PROBLEM STATEMENT:
Please take the lines from the one holding "[숫자 표시 예제 3]: /assets/images/sw/rplus1/task/parameter_104.gif" through the one holding "[볼륨 예제 1]: /assets/images/sw/rplus1/task/parameter_0.gif" in the data below and copy them exactly.

Records drawn from a dataset

[Start of Attachment]

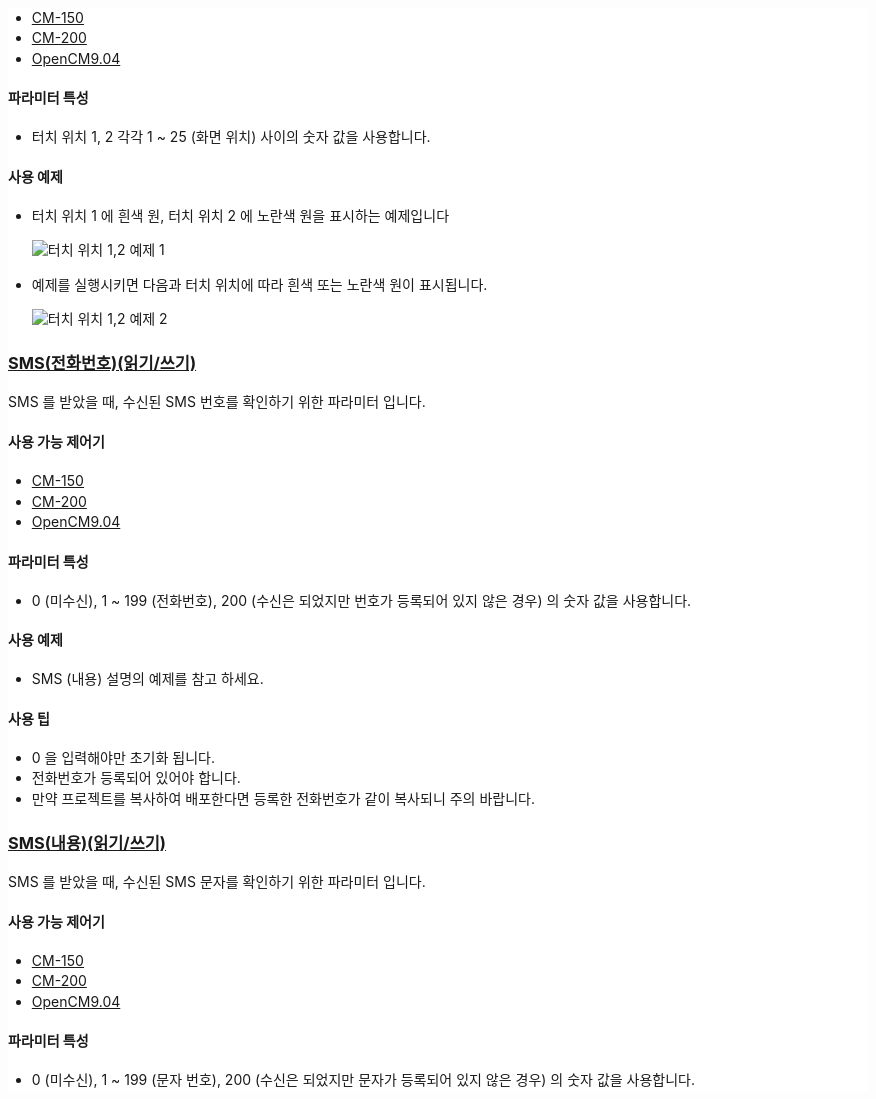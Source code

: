 - [CM-150]
- [CM-200]
- [OpenCM9.04]

#### 파라미터 특성

- 터치 위치 1, 2 각각 1 ~ 25 (화면 위치) 사이의 숫자 값을 사용합니다.

#### 사용 예제

- 터치 위치 1 에 흰색 원, 터치 위치 2 에 노란색 원을 표시하는 예제입니다

  ![터치 위치 1,2 예제 1]

- 예제를 실행시키면 다음과 터치 위치에 따라 흰색 또는 노란색 원이 표시됩니다.

  ![터치 위치 1,2 예제 2]

### [SMS(전화번호)(읽기/쓰기)](#sms전화번호읽기쓰기)

SMS 를 받았을 때, 수신된 SMS 번호를 확인하기 위한 파라미터 입니다.

#### 사용 가능 제어기

- [CM-150]
- [CM-200]
- [OpenCM9.04]

#### 파라미터 특성

- 0 (미수신), 1 ~ 199 (전화번호), 200 (수신은 되었지만 번호가 등록되어 있지 않은 경우) 의 숫자 값을 사용합니다.

#### 사용 예제

- SMS (내용) 설명의 예제를 참고 하세요.

#### 사용 팁

- 0 을 입력해야만 초기화 됩니다.
- 전화번호가 등록되어 있어야 합니다.
- 만약 프로젝트를 복사하여 배포한다면 등록한 전화번호가 같이 복사되니 주의 바랍니다.

### [SMS(내용)(읽기/쓰기)](#sms내용읽기쓰기)

SMS 를 받았을 때, 수신된 SMS 문자를 확인하기 위한 파라미터 입니다.

#### 사용 가능 제어기

- [CM-150]
- [CM-200]
- [OpenCM9.04]

#### 파라미터 특성

 - 0 (미수신), 1 ~ 199 (문자 번호), 200 (수신은 되었지만 문자가 등록되어 있지 않은 경우) 의 숫자 값을 사용합니다.


[파라미터 예제]: https://robotis.s3.ap-northeast-2.amazonaws.com/support/ko/baggage_files/smart/parameter.zip
[파라미터 입력 방법 1]: /assets/images/sw/rplus1/task/parameter_38.gif
[파라미터 입력 방법 2]: /assets/images/sw/rplus1/task/parameter_39.gif
[파라미터 입력 방법 3]: /assets/images/sw/rplus1/task/parameter_40.gif
[파라미터 입력 방법 4]: /assets/images/sw/rplus1/task/parameter_41.gif
[파라미터 입력 방법 5]: /assets/images/sw/rplus1/task/parameter_42.gif
[파라미터 입력 방법 6]: /assets/images/sw/rplus1/task/parameter_43.gif
[디버그 정보 표시 예제_1]: /assets/images/sw/rplus1/task/parameter_44.gif
[디버그 정보 표시 예제_2]: /assets/images/sw/rplus1/task/parameter_45.gif
[화면 회전 예제 1]: /assets/images/sw/rplus1/task/parameter_46.gif
[화면 회전 예제 2]: /assets/images/sw/rplus1/task/parameter_47.gif
[화면 회전 예제 3]: /assets/images/sw/rplus1/task/parameter_48.gif
[카메라 선택 예제 1]: /assets/images/sw/rplus1/task/parameter_49.gif
[카메라 선택 예제 2]: /assets/images/sw/rplus1/task/parameter_50.gif
[카메라 선택 예제 3]: /assets/images/sw/rplus1/task/parameter_51.gif
[카메라 줌 예제 1]: /assets/images/sw/rplus1/task/parameter_52.gif
[카메라 줌 예제 2]: /assets/images/sw/rplus1/task/parameter_53.gif
[카메라 줌 예제 3]: /assets/images/sw/rplus1/task/parameter_54.gif
[얼굴 감지 파라메터 1]: /assets/images/sw/rplus1/task/parameter_55.gif
[얼굴 감지 파라메터 2]: /assets/images/sw/rplus1/task/parameter_56.gif
[얼굴 감지 예제 1]: /assets/images/sw/rplus1/task/parameter_57.gif
[얼굴 감지 예제 2]: /assets/images/sw/rplus1/task/parameter_58.gif
[얼굴 감지 예제 3]: /assets/images/sw/rplus1/task/parameter_59.gif
[감지된 색상 예제 1]: /assets/images/sw/rplus1/task/parameter_69.gif
[감지된 색상 예제 2]: /assets/images/sw/rplus1/task/parameter_70.gif
[감지된 색상 예제 3]: /assets/images/sw/rplus1/task/parameter_71.gif
[동작 감지 위치 파라메터 1]: /assets/images/sw/rplus1/task/parameter_72.gif
[동작 감지 위치 파라메터 2]: /assets/images/sw/rplus1/task/parameter_73.gif
[동작 감지 위치 예제 1]: /assets/images/sw/rplus1/task/parameter_74.gif
[동작 감지 위치 예제 2]: /assets/images/sw/rplus1/task/parameter_75.gif
[라인 감지 위치 파라메터 1]: /assets/images/sw/rplus1/task/parameter_77.gif
[라인 감지 위치 파라메터 2]: /assets/images/sw/rplus1/task/parameter_78.gif
[라인 감지 위치 예제 1]: /assets/images/sw/rplus1/task/parameter_79.gif
[라인 감지 위치 예제 2]: /assets/images/sw/rplus1/task/parameter_80.gif
[동영상 녹화 예제 1]: /assets/images/sw/rplus1/task/parameter_81.gif
[동영상 녹화 예제 2]: /assets/images/sw/rplus1/task/parameter_82.gif
[사진 촬영 예제 1]: /assets/images/sw/rplus1/task/smart_app.gif
[사진 촬영 예제 2]: /assets/images/sw/rplus1/task/parameter_84.gif
[배경 표시 예제 1]: /assets/images/sw/rplus1/task/parameter_86.gif
[배경 표시 예제 2]: /assets/images/sw/rplus1/task/parameter_87.gif
[그림 표시 예제 1]: /assets/images/sw/rplus1/task/parameter_88.gif
[그림 표시 예제 2]: /assets/images/sw/rplus1/task/parameter_89.gif
[그림 표시 예제 3]: /assets/images/sw/rplus1/task/parameter_90.gif
[감지된 얼굴 그림 표시 파라메터 1]: /assets/images/sw/rplus1/task/parameter_91.gif
[감지된 얼굴 그림 표시 파라메터 2]: /assets/images/sw/rplus1/task/parameter_92.gif
[감지된 얼굴 그림 표시 파라메터 3]: /assets/images/sw/rplus1/task/parameter_93.gif
[도형 표시 예제 1]: /assets/images/sw/rplus1/task/parameter_94.gif
[도형 표시 예제 2]: /assets/images/sw/rplus1/task/parameter_95.gif
[도형 표시 예제 3]: /assets/images/sw/rplus1/task/parameter_96.gif
[문자 표시 예제 1]: /assets/images/sw/rplus1/task/parameter_97.gif
[문자 표시 예제 2]: /assets/images/sw/rplus1/task/parameter_98.gif
[문자 표시 예제 3]: /assets/images/sw/rplus1/task/parameter_99.gif
[문자 표시 예제 4]: /assets/images/sw/rplus1/task/parameter_100.gif
[문자 표시 예제 5]: /assets/images/sw/rplus1/task/parameter_101.gif
[숫자 표시 예제 1]: /assets/images/sw/rplus1/task/parameter_102.gif
[숫자 표시 예제 2]: /assets/images/sw/rplus1/task/parameter_103.gif
[숫자 표시 예제 3]: /assets/images/sw/rplus1/task/parameter_104.gif
[문자음성 자동변환 예제]: /assets/images/sw/rplus1/task/parameter_105.gif
[악기 연주 예제]: /assets/images/sw/rplus1/task/parameter_106.gif
[오디오 재생 1.2]: /assets/images/sw/rplus1/task/parameter_107.gif
[동영상 일시 정지 예제]: /assets/images/sw/rplus1/task/parameter_108.gif
[음성 인식 결과 예제 1]: /assets/images/sw/rplus1/task/parameter_109.gif
[음성 인식 결과 예제 2]: /assets/images/sw/rplus1/task/parameter_110.gif
[음성 인식 결과 예제 3]: /assets/images/sw/rplus1/task/parameter_111.gif
[볼륨 예제 1]: /assets/images/sw/rplus1/task/parameter_0.gif
[볼륨 예제 2]: /assets/images/sw/rplus1/task/parameter_1.gif
[흔들림 정도 예제 1]: /assets/images/sw/rplus1/task/parameter_2.gif
[흔들림 정도 예제 2]: /assets/images/sw/rplus1/task/parameter_3.gif
[흔들림 정도 예제 3]: /assets/images/sw/rplus1/task/parameter_4.gif
[기울기 각도 예제 1]: /assets/images/sw/rplus1/task/parameter_5.gif
[기울기 각도 예제 2]: /assets/images/sw/rplus1/task/parameter_6.gif
[조도 센서 예제 1]: /assets/images/sw/rplus1/task/parameter_7.gif
[조도 센서 예제 2]: /assets/images/sw/rplus1/task/parameter_8.gif
[조도 센서 예제 3]: /assets/images/sw/rplus1/task/parameter_9.gif
[자기장 센서 예제 1]: /assets/images/sw/rplus1/task/parameter_10.gif
[자기장 센서 예제 2]: /assets/images/sw/rplus1/task/parameter_11.gif
[자기장 센서 예제 3]: /assets/images/sw/rplus1/task/parameter_12.gif
[방향(각도값) 예제 1]: /assets/images/sw/rplus1/task/parameter_13.gif
[방향(각도값) 예제 2]: /assets/images/sw/rplus1/task/parameter_14.gif
[소음 측정 예제 1]: /assets/images/sw/rplus1/task/parameter_15.gif
[소음 측정 예제 2]: /assets/images/sw/rplus1/task/parameter_16.gif
[터치 위치 1,2 예제 1]: /assets/images/sw/rplus1/task/parameter_17.gif
[터치 위치 1,2 예제 2]: /assets/images/sw/rplus1/task/parameter_18.gif
[SMS(내용) 예제 1]: /assets/images/sw/rplus1/task/parameter_19.gif
[SMS(내용) 예제 2]: /assets/images/sw/rplus1/task/parameter_20.gif
[알림바 이벤트 예제 1]: /assets/images/sw/rplus1/task/parameter_21.gif
[알림바 이벤트 예제 2]: /assets/images/sw/rplus1/task/parameter_22.gif
[알림바 이벤트 예제 3]: /assets/images/sw/rplus1/task/parameter_23.gif
[타이머 예제]: /assets/images/sw/rplus1/task/parameter_24.gif
[진동 시간 예제]: /assets/images/sw/rplus1/task/parameter_25.gif
[플래시 LED 예제]: /assets/images/sw/rplus1/task/parameter_26.gif
[앱 실행 예제]: /assets/images/sw/rplus1/task/parameter_27.gif
[현재 시간 예제 1]: /assets/images/sw/rplus1/task/parameter_28.gif
[현재 시간 예제 2]: /assets/images/sw/rplus1/task/parameter_29.gif
[메일 발송 예제 1]: /assets/images/sw/rplus1/task/parameter_30.gif
[메일 발송 예제 2]: /assets/images/sw/rplus1/task/parameter_31.gif
[메일 발송 예제 3]: /assets/images/sw/rplus1/task/parameter_32.gif
[화면 출력, 화면 출력 후 줄 바꿈 예제 1]: /assets/images/sw/rplus1/task/parameter_33.gif
[화면 출력, 화면 출력 후 줄 바꿈 예제 2]: /assets/images/sw/rplus1/task/parameter_34.gif
[제스처 인식 예제 1]: /assets/images/sw/rplus1/task/parameter_35.gif
[제스처 인식 예제 2]: /assets/images/sw/rplus1/task/parameter_36.gif
[제스처 인식 예제 3]: /assets/images/sw/rplus1/task/parameter_37.gif
[select_controller]: /assets/images/sw/rplus1/task/controler_select.png
[CM-100]: /docs/kr/parts/controller/cm-100
[CM-100A]: /docs/kr/parts/controller/cm-100
[CM-150]: /docs/kr/parts/controller/cm-150
[CM-200]: /docs/kr/parts/controller/cm-200
[CM-5]: /docs/kr/parts/controller/cm-5
[CM-510]: /docs/kr/parts/controller/cm-510
[CM-530]: /docs/kr/parts/controller/cm-530
[CM-700]: /docs/kr/parts/controller/cm-700
[CM-700]: /docs/kr/parts/controller/cm-700
[OpenCm9.04]: /docs/kr/parts/controller/opencm9.04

[End of Attachment]

RESULT FOR THIS TASK:
[숫자 표시 예제 3]: /assets/images/sw/rplus1/task/parameter_104.gif
[문자음성 자동변환 예제]: /assets/images/sw/rplus1/task/parameter_105.gif
[악기 연주 예제]: /assets/images/sw/rplus1/task/parameter_106.gif
[오디오 재생 1.2]: /assets/images/sw/rplus1/task/parameter_107.gif
[동영상 일시 정지 예제]: /assets/images/sw/rplus1/task/parameter_108.gif
[음성 인식 결과 예제 1]: /assets/images/sw/rplus1/task/parameter_109.gif
[음성 인식 결과 예제 2]: /assets/images/sw/rplus1/task/parameter_110.gif
[음성 인식 결과 예제 3]: /assets/images/sw/rplus1/task/parameter_111.gif
[볼륨 예제 1]: /assets/images/sw/rplus1/task/parameter_0.gif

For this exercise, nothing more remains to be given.